Table 1. Technical characteristics of hot-wire flow meter

Measured - water

Measurement range, speed - 0-3 м/s

costs range for pipes up to 300 mm - 0-1 m3/s

The above error - 2,0%

power consumption - 10-15

Supply voltage - 220 V

the medium temperature -20±5 0С

Standard output signal with a load of 2 ohm - 0-5 мА

The weight of the primary device without piping 0,6-0,8 kg

The weight measuring unit - 2,5 kg

Designed flowmeter has a number of good qualities (sensitivity, simplicity of design,

reliability, etc.). The proposed water meter has been tested for the control of water flow in

pipelines and wells of vertical drainage [5].

References

1. Кремлевский П. П. «Расходомеры и счетчики количества: Справочник. — 4-е изд., перераб. и доп. — Л.: Машиностроение.
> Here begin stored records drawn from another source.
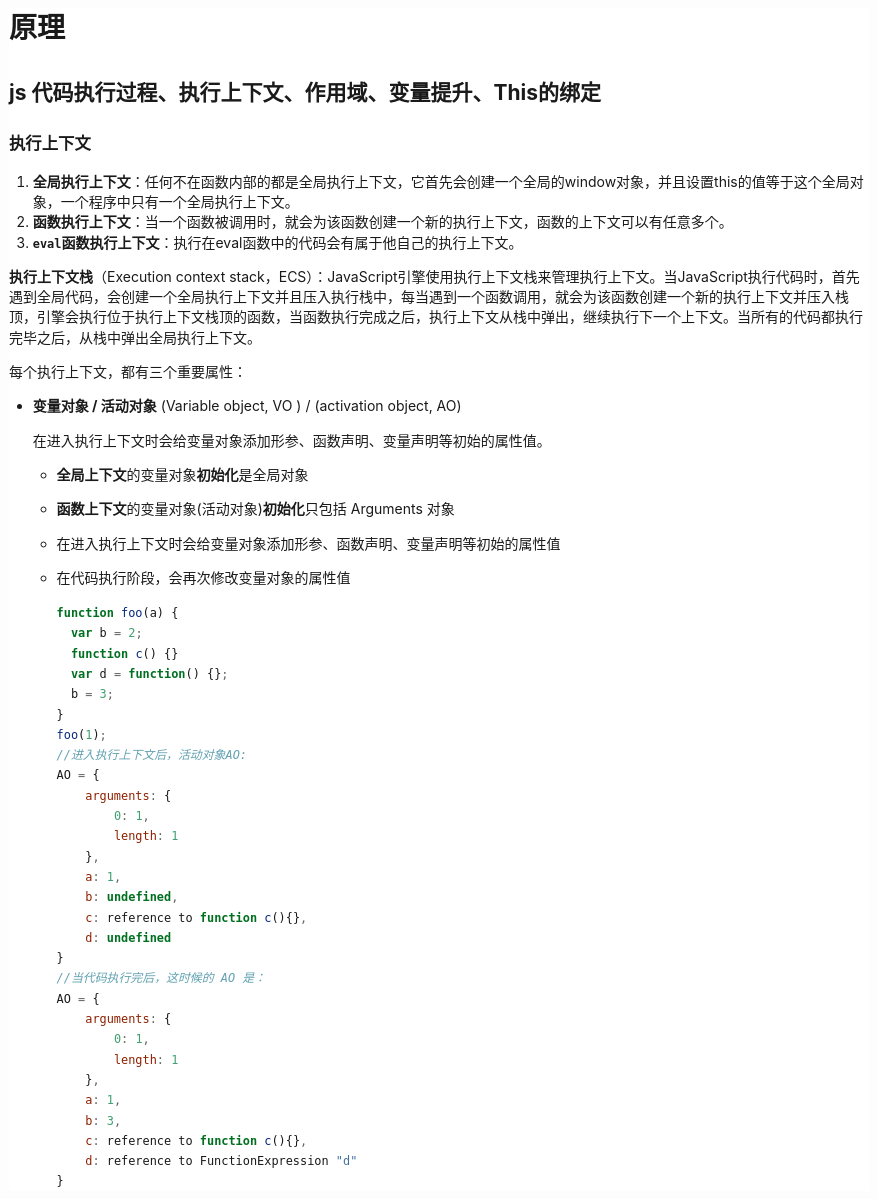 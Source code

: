 # 原理



##  js 代码执行过程、执行上下文、作用域、变量提升、This的绑定

### 执行上下文

1. **全局执行上下文**：任何不在函数内部的都是全局执行上下文，它首先会创建一个全局的window对象，并且设置this的值等于这个全局对象，一个程序中只有一个全局执行上下文。
2. **函数执行上下文**：当一个函数被调用时，就会为该函数创建一个新的执行上下文，函数的上下文可以有任意多个。
3. **`eval`函数执行上下文**：执行在eval函数中的代码会有属于他自己的执行上下文。

**执行上下文栈**（Execution context stack，ECS）：JavaScript引擎使用执行上下文栈来管理执行上下文。当JavaScript执行代码时，首先遇到全局代码，会创建一个全局执行上下文并且压入执行栈中，每当遇到一个函数调用，就会为该函数创建一个新的执行上下文并压入栈顶，引擎会执行位于执行上下文栈顶的函数，当函数执行完成之后，执行上下文从栈中弹出，继续执行下一个上下文。当所有的代码都执行完毕之后，从栈中弹出全局执行上下文。

每个执行上下文，都有三个重要属性：

- **变量对象 / 活动对象** (Variable object, VO ) / (activation object, AO)

  在进入执行上下文时会给变量对象添加形参、函数声明、变量声明等初始的属性值。

  - **全局上下文**的变量对象**初始化**是全局对象
  
  - **函数上下文**的变量对象(活动对象)**初始化**只包括 Arguments 对象
  
  - 在进入执行上下文时会给变量对象添加形参、函数声明、变量声明等初始的属性值
  
  - 在代码执行阶段，会再次修改变量对象的属性值
  
    ```js
    function foo(a) {
      var b = 2;
      function c() {}
      var d = function() {};
      b = 3;
    }
    foo(1);
    //进入执行上下文后，活动对象AO:
    AO = {
        arguments: {
            0: 1,
            length: 1
        },
        a: 1,
        b: undefined,
        c: reference to function c(){},
        d: undefined
    }
    //当代码执行完后，这时候的 AO 是：
    AO = {
        arguments: {
            0: 1,
            length: 1
        },
        a: 1,
        b: 3,
        c: reference to function c(){},
        d: reference to FunctionExpression "d"
    }
    ```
Ленинград , 1989. — 406 с.

2. Ташматов X К. Расходомер воды в трубопроводе на основе тепловых преобразователей термоанемометрического типа. Москва. «Датчики и системы» №2, 2006, С. 37 - 39.

3. Ташматов X К. Тепловые датчики для систем управления насосной станции. Москва. «Датчики и системы». 2008, №4, С. 52 - 54.

4. Ташматов X К. Тепловые преобразователи для не разрушающего контроля параметров потоков газа и жидкости. Ташкент. «Standart» 2010, № 2, С. 26 - 27.

5. Ташматов X К. Многофункциональный термоанемометрический преобразователь параметров потока жидкости. Ташкент. «Standart» 2012, № 2, С. 29 - 30.